This left manufacturers stranded with factories and workforces no longer needed, leaving populations without work, steelworks replaced by supermarkets, factories by warehouses.

Wednesday, May 13, 2026

Education for manufacturing

 Oxford and Cambridge Universities, unlike the Scots, French and Germans, rather looked down on manufacturing preferring to teach the classics and didn't offer science degrees until after 1870. Cambridge had offered lectures on pure mathematics, but not on anything applied.

Eric Hobsbawm in his book, The Age of Revolution makes the point that none of the inventions which enabled the early industrial revolution was really high tech. He is then scathing on the subject of the English education system, which in his view was only saved by the presence of Scots from their schools and universities, and he lists James Watt, Thomas Telford, Loudon McAdam and James Mill as some of their success stories.
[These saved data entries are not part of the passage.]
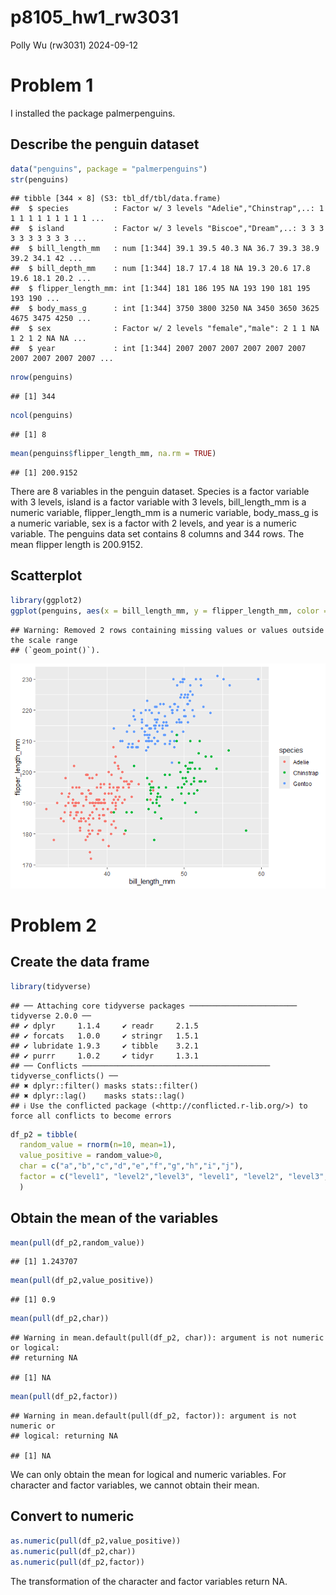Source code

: p8105_hw1_rw3031
================
Polly Wu (rw3031)
2024-09-12

# Problem 1

I installed the package palmerpenguins.

## Describe the penguin dataset

``` r
data("penguins", package = "palmerpenguins")
str(penguins)
```

    ## tibble [344 × 8] (S3: tbl_df/tbl/data.frame)
    ##  $ species          : Factor w/ 3 levels "Adelie","Chinstrap",..: 1 1 1 1 1 1 1 1 1 1 ...
    ##  $ island           : Factor w/ 3 levels "Biscoe","Dream",..: 3 3 3 3 3 3 3 3 3 3 ...
    ##  $ bill_length_mm   : num [1:344] 39.1 39.5 40.3 NA 36.7 39.3 38.9 39.2 34.1 42 ...
    ##  $ bill_depth_mm    : num [1:344] 18.7 17.4 18 NA 19.3 20.6 17.8 19.6 18.1 20.2 ...
    ##  $ flipper_length_mm: int [1:344] 181 186 195 NA 193 190 181 195 193 190 ...
    ##  $ body_mass_g      : int [1:344] 3750 3800 3250 NA 3450 3650 3625 4675 3475 4250 ...
    ##  $ sex              : Factor w/ 2 levels "female","male": 2 1 1 NA 1 2 1 2 NA NA ...
    ##  $ year             : int [1:344] 2007 2007 2007 2007 2007 2007 2007 2007 2007 2007 ...

``` r
nrow(penguins)
```

    ## [1] 344

``` r
ncol(penguins)
```

    ## [1] 8

``` r
mean(penguins$flipper_length_mm, na.rm = TRUE)
```

    ## [1] 200.9152

There are 8 variables in the penguin dataset. Species is a factor
variable with 3 levels, island is a factor variable with 3 levels,
bill_length_mm is a numeric variable, flipper_length_mm is a numeric
variable, body_mass_g is a numeric variable, sex is a factor with 2
levels, and year is a numeric variable. The penguins data set contains 8
columns and 344 rows. The mean flipper length is 200.9152.

## Scatterplot

``` r
library(ggplot2)
ggplot(penguins, aes(x = bill_length_mm, y = flipper_length_mm, color = species)) + geom_point()
```

    ## Warning: Removed 2 rows containing missing values or values outside the scale range
    ## (`geom_point()`).

![](p8105_hw1_rw3031_files/figure-gfm/unnamed-chunk-2-1.png)<!-- -->

# Problem 2

## Create the data frame

``` r
library(tidyverse)
```

    ## ── Attaching core tidyverse packages ──────────────────────── tidyverse 2.0.0 ──
    ## ✔ dplyr     1.1.4     ✔ readr     2.1.5
    ## ✔ forcats   1.0.0     ✔ stringr   1.5.1
    ## ✔ lubridate 1.9.3     ✔ tibble    3.2.1
    ## ✔ purrr     1.0.2     ✔ tidyr     1.3.1
    ## ── Conflicts ────────────────────────────────────────── tidyverse_conflicts() ──
    ## ✖ dplyr::filter() masks stats::filter()
    ## ✖ dplyr::lag()    masks stats::lag()
    ## ℹ Use the conflicted package (<http://conflicted.r-lib.org/>) to force all conflicts to become errors

``` r
df_p2 = tibble(
  random_value = rnorm(n=10, mean=1),
  value_positive = random_value>0,
  char = c("a","b","c","d","e","f","g","h","i","j"),
  factor = c("level1", "level2","level3", "level1", "level2", "level3","level1", "level2", "level3", "level1")
  )
```

## Obtain the mean of the variables

``` r
mean(pull(df_p2,random_value))
```

    ## [1] 1.243707

``` r
mean(pull(df_p2,value_positive))
```

    ## [1] 0.9

``` r
mean(pull(df_p2,char))
```

    ## Warning in mean.default(pull(df_p2, char)): argument is not numeric or logical:
    ## returning NA

    ## [1] NA

``` r
mean(pull(df_p2,factor))
```

    ## Warning in mean.default(pull(df_p2, factor)): argument is not numeric or
    ## logical: returning NA

    ## [1] NA

We can only obtain the mean for logical and numeric variables. For
character and factor variables, we cannot obtain their mean.

## Convert to numeric

``` r
as.numeric(pull(df_p2,value_positive))
as.numeric(pull(df_p2,char))
as.numeric(pull(df_p2,factor))
```

The transformation of the character and factor variables return NA.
The French had their Ecole Polytechnique and the Germans Bergakademie, but the English stuck fast to classical education at Oxford and Cambridge, fearing, he suggests, the genie of science.

Yet, the British middle classes had developed an appetite for science and there sprung up around the country series of lectures on new and not so new discoveries which would attract good audiences. In the nineteenth century, and earlier in some places, voluntary Literary and Philosophical Societies were formed where interested people could meet to discuss matters of arts and sciences; the modern divide between arts and sciences hadn't yet fossilised. During the period often referred to as ‘the long 19th century’ (c.1780-1914), Lit & Phils could be found all over England, Wales, Scotland and Ireland. Speakers would attract large audiences on a whole range of subjects.
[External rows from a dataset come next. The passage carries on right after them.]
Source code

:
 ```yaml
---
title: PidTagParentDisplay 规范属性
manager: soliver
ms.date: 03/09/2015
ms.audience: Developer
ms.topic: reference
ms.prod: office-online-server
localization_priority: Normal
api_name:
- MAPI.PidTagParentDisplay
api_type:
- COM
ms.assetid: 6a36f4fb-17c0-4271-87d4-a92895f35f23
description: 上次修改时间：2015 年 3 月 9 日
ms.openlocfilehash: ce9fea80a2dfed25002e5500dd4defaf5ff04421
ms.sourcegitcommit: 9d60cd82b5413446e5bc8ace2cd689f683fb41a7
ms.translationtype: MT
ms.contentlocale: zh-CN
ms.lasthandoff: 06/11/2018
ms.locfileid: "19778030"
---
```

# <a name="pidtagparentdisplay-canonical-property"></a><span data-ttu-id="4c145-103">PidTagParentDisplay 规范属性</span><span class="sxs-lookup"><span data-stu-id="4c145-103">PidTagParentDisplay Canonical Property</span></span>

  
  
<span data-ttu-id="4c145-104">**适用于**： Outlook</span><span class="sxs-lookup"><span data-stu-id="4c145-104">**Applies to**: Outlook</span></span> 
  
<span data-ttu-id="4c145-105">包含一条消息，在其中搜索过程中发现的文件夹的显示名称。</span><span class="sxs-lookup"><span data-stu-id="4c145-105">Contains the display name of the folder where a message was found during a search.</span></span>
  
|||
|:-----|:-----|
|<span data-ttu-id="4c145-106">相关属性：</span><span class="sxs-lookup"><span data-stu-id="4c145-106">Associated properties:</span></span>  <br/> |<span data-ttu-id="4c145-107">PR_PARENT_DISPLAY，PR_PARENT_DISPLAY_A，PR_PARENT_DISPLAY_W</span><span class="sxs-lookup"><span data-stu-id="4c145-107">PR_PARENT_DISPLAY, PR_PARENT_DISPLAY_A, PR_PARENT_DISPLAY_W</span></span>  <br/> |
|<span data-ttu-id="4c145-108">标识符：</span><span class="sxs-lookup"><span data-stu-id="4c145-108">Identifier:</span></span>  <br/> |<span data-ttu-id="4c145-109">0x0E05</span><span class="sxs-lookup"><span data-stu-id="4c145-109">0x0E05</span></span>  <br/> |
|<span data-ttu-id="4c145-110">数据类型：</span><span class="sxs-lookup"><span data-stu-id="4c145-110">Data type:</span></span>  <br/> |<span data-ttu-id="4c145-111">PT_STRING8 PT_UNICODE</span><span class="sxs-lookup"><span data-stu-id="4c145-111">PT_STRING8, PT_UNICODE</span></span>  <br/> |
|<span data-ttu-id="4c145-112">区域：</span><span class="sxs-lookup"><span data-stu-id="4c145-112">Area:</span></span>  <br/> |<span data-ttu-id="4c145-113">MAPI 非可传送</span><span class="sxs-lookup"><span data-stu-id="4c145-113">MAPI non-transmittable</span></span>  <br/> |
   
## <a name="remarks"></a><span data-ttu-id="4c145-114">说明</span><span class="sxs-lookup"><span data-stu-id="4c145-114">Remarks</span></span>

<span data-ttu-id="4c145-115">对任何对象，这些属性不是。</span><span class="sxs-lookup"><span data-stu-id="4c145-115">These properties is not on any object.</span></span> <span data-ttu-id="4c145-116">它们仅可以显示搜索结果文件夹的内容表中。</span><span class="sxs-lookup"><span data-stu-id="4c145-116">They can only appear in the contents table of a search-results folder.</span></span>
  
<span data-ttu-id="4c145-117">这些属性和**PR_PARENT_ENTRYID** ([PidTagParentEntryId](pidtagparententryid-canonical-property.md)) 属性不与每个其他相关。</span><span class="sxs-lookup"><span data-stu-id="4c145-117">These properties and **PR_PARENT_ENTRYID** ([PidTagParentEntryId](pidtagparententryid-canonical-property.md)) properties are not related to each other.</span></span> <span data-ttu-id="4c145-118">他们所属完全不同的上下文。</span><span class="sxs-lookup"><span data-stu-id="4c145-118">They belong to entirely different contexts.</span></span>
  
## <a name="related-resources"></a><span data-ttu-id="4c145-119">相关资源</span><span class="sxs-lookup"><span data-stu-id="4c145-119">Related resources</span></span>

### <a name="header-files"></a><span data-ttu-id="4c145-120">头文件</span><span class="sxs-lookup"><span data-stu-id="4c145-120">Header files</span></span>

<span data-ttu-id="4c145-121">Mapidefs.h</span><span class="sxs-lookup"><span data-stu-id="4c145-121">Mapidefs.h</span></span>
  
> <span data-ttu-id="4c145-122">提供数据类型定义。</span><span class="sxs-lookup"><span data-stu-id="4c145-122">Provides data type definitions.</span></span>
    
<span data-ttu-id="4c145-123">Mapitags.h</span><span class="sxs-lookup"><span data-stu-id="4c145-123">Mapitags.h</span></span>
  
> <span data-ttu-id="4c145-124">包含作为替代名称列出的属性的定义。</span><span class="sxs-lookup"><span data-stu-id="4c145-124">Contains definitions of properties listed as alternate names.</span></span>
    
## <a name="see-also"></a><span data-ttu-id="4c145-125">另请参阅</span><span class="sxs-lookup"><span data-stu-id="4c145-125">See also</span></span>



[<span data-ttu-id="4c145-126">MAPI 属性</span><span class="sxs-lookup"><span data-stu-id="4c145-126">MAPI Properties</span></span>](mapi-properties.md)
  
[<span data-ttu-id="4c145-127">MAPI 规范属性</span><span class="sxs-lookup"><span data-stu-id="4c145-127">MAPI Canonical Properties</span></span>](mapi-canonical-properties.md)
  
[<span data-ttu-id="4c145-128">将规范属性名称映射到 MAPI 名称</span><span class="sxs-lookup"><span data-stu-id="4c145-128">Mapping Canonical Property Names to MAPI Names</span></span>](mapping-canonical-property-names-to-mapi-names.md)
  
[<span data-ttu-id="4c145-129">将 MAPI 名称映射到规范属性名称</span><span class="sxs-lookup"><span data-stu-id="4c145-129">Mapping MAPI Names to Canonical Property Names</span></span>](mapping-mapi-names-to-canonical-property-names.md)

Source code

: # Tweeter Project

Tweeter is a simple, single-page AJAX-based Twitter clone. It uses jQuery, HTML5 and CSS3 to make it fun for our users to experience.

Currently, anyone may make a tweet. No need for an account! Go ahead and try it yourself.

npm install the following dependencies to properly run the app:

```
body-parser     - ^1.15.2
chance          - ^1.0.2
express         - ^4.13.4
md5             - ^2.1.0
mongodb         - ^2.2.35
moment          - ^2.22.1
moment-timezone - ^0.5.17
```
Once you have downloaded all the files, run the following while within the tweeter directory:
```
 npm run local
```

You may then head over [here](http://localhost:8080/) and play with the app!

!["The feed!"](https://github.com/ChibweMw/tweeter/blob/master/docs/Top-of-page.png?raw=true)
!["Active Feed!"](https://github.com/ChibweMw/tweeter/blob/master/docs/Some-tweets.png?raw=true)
There was a genuine concern for the education of manual workers and, for these, Mechanics Institutes began to emerge to offer teaching in science. There seems to have been no overall pattern with credit being given to George Birkbeck for the London institute, to John Anderson for Glasgow and for a Birmingham establishment also staking a claim. Whilst the avowed purpose was to give relevant education to manual workers, it is suggested that the outcome was to support clerical and more highly skilled manual workers.

Colleges also began to appear with curricula aimed at vocations.
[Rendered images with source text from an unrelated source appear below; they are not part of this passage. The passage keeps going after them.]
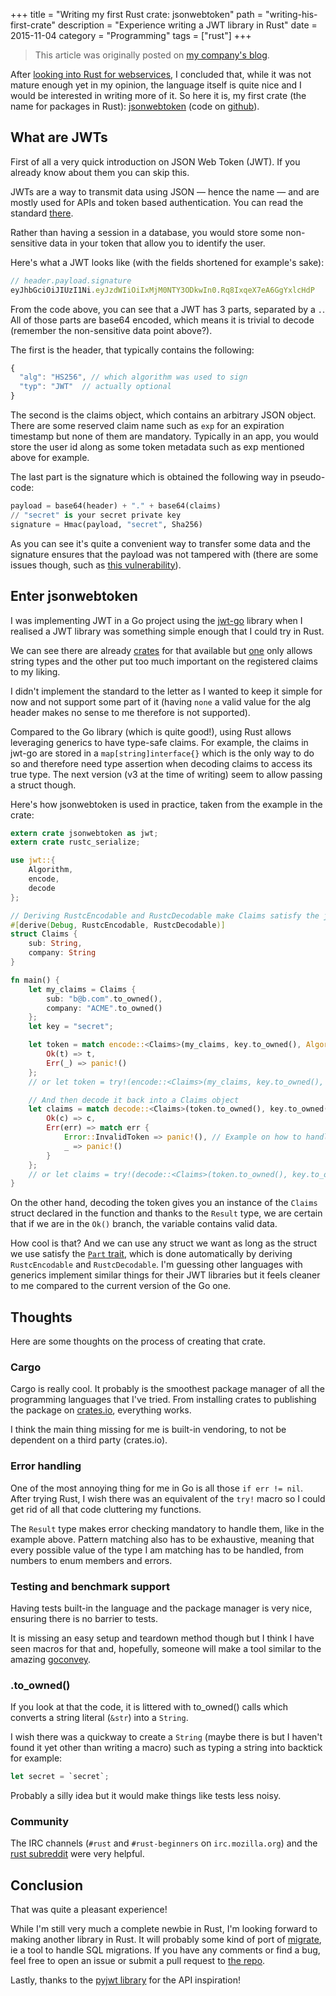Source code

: +++
title = "Writing my first Rust crate: jsonwebtoken"
path = "writing-his-first-crate"
description = "Experience writing a JWT library in Rust"
date = 2015-11-04
category = "Programming"
tags = ["rust"]
+++


> This article was originally posted on [my company's blog](https://blog.wearewizards.io/writing-my-first-rust-crate-jsonwebtoken).


After [looking into Rust for webservices](https://blog.wearewizards.io/trying-rust-for-web-services), I concluded that, while it was not mature enough yet in my opinion, the language itself is quite nice and I would be interested in writing more of it. So here it is, my first crate (the name for packages in Rust): [jsonwebtoken](https://crates.io/crates/jsonwebtoken) (code on [github](https://github.com/keats/rust-jwt)).


## What are JWTs
First of all a very quick introduction on JSON Web Token (JWT). If you already know about them you can skip this.

JWTs are a way to transmit data using JSON — hence the name — and are mostly used for APIs and token based authentication. You can read the standard [there](http://self-issued.info/docs/draft-ietf-oauth-json-web-token.html).

Rather than having a session in a database, you would store some non-sensitive data in your token that allow you to identify the user.

Here's what a JWT looks like (with the fields shortened for example's sake):

```js
// header.payload.signature
eyJhbGciOiJIUzI1Ni.eyJzdWIiOiIxMjM0NTY3ODkwIn0.Rq8IxqeX7eA6GgYxlcHdP
```

From the code above, you can see that a JWT has 3 parts, separated by a `.`.
All of those parts are base64 encoded, which means it is trivial to decode (remember the non-sensitive data point above?).


The first is the header, that typically contains the following:
```js
{
  "alg": "HS256", // which algorithm was used to sign
  "typ": "JWT"  // actually optional
}
```

The second is the claims object, which contains an arbitrary JSON object. There are 
some reserved claim name such as `exp` for an expiration timestamp but none of them are
mandatory. Typically in an app, you would store the user id along as some token metadata such as exp mentioned above for example.

The last part is the signature which is obtained the following way in pseudo-code:

```python
payload = base64(header) + "." + base64(claims)
// "secret" is your secret private key
signature = Hmac(payload, "secret", Sha256) 
```

As you can see it's quite a convenient way to transfer some data and the signature ensures that the payload was not tampered with (there are some issues though, such as [this vulnerability](https://auth0.com/blog/2015/03/31/critical-vulnerabilities-in-json-web-token-libraries/)).


## Enter jsonwebtoken
I was implementing JWT in a Go project using the [jwt-go](https://github.com/dgrijalva/jwt-go) library when I realised a JWT library was something simple enough that I could try in Rust.

We can see there are already [crates](https://crates.io/search?q=jwt) for that available but [one](https://github.com/GildedHonour/frank_jwt) only allows string types and the other put too much important on the registered claims to my liking.

I didn't implement the standard to the letter as I wanted to keep it simple for now and not support some part of it (having `none` a valid value for the alg header makes no sense to me therefore is not supported).


Compared to the Go library (which is quite good!), using Rust allows leveraging generics to have type-safe claims.
For example, the claims in jwt-go are stored in a `map[string]interface{}` which is the only way to do so and therefore need type assertion when decoding claims to access its true type. The next version (v3 at the time of writing) seem to allow passing a struct though.

Here's how jsonwebtoken is used in practice, taken from the example in the crate:

```rust
extern crate jsonwebtoken as jwt;
extern crate rustc_serialize;

use jwt::{
    Algorithm,
    encode,
    decode
};

// Deriving RustcEncodable and RustcDecodable make Claims satisfy the jwt::Part trait
#[derive(Debug, RustcEncodable, RustcDecodable)]
struct Claims {
    sub: String,
    company: String
}

fn main() {
    let my_claims = Claims {
        sub: "b@b.com".to_owned(),
        company: "ACME".to_owned()
    };
    let key = "secret";

    let token = match encode::<Claims>(my_claims, key.to_owned(), Algorithm::HS256) {
        Ok(t) => t,
        Err(_) => panic!()
    };
    // or let token = try!(encode::<Claims>(my_claims, key.to_owned(), Algorithm::HS256));

    // And then decode it back into a Claims object
    let claims = match decode::<Claims>(token.to_owned(), key.to_owned(), Algorithm::HS256) {
        Ok(c) => c,
        Err(err) => match err {
            Error::InvalidToken => panic!(), // Example on how to handle a specific error
            _ => panic!()
        }
    };
    // or let claims = try!(decode::<Claims>(token.to_owned(), key.to_owned(), Algorithm::HS256));
}
```

On the other hand, decoding the token gives you an instance of the `Claims` struct declared in the function and thanks to the `Result` type, we are certain that if we are in the `Ok()` branch, the variable contains valid data.

How cool is that? And we can use any struct we want as long as the struct we use satisfy the [`Part` trait](https://github.com/Keats/rust-jwt/blob/6ae77c0b068328c47febe4169d6d28c0c66ba101/src/lib.rs#L29-L47), which is done automatically by deriving `RustcEncodable` and `RustcDecodable`.
I'm guessing other languages with generics implement similar things for their JWT libraries but it feels cleaner to me compared to the current version of the Go one.


## Thoughts
Here are some thoughts on the process of creating that crate.


### Cargo
Cargo is really cool. It probably is the smoothest package manager of all the programming languages that I've tried.
From installing crates to publishing the package on [crates.io](https://crates.io/), everything works.

I think the main thing missing for me is built-in vendoring, to not be dependent on a third party (crates.io).


### Error handling
One of the most annoying thing for me in Go is all those `if err != nil`. After trying Rust, I wish there was an equivalent of the `try!` macro so I could get rid of all that code cluttering my functions.

The `Result` type makes error checking mandatory to handle them, like in the example above. Pattern matching also has to be exhaustive, meaning that every possible value of the type I am matching has to be handled, from numbers to enum members and errors.


### Testing and benchmark support
Having tests built-in the language and the package manager is very nice, ensuring there is no barrier to tests.

It is missing an easy setup and teardown method though but I think I have seen macros for that and, hopefully, someone will make a tool similar to the amazing [goconvey](https://github.com/smartystreets/goconvey).


### .to_owned()
If you look at that the code, it is littered with to_owned() calls which converts a string literal (`&str`) into a `String`.

I wish there was a quickway to create a `String` (maybe there is but I haven't found it yet other than writing a macro) such as typing a string into backtick for example:

```rust
let secret = `secret`;
```
Probably a silly idea but it would make things like tests less noisy.


### Community
The IRC channels (`#rust` and `#rust-beginners` on `irc.mozilla.org`) and the [rust subreddit](https://www.reddit.com/r/rust) were very helpful.


## Conclusion
That was quite a pleasant experience!

While I'm still very much a complete newbie in Rust, I'm looking forward to making another library in Rust.
It will probably some kind of port of [migrate](https://github.com/mattes/migrate), ie a tool to handle SQL migrations.
If you have any comments or find a bug, feel free to open an issue or submit a pull request to [the repo](https://github.com/keats/rust-jwt).

Lastly, thanks to the [pyjwt library](https://github.com/jpadilla/pyjwt) for the API inspiration!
This was far from the whole story. The string upon which Charlotte Bronte's story of Shirley hangs was the revolution taking place in industry, where machinery was massively increasing the productivity of men and also removing low-skilled jobs and replacing them with those demanding of higher skills. The workers in Shirley didn’t see it that way; they believed that machines were robbing them of their jobs.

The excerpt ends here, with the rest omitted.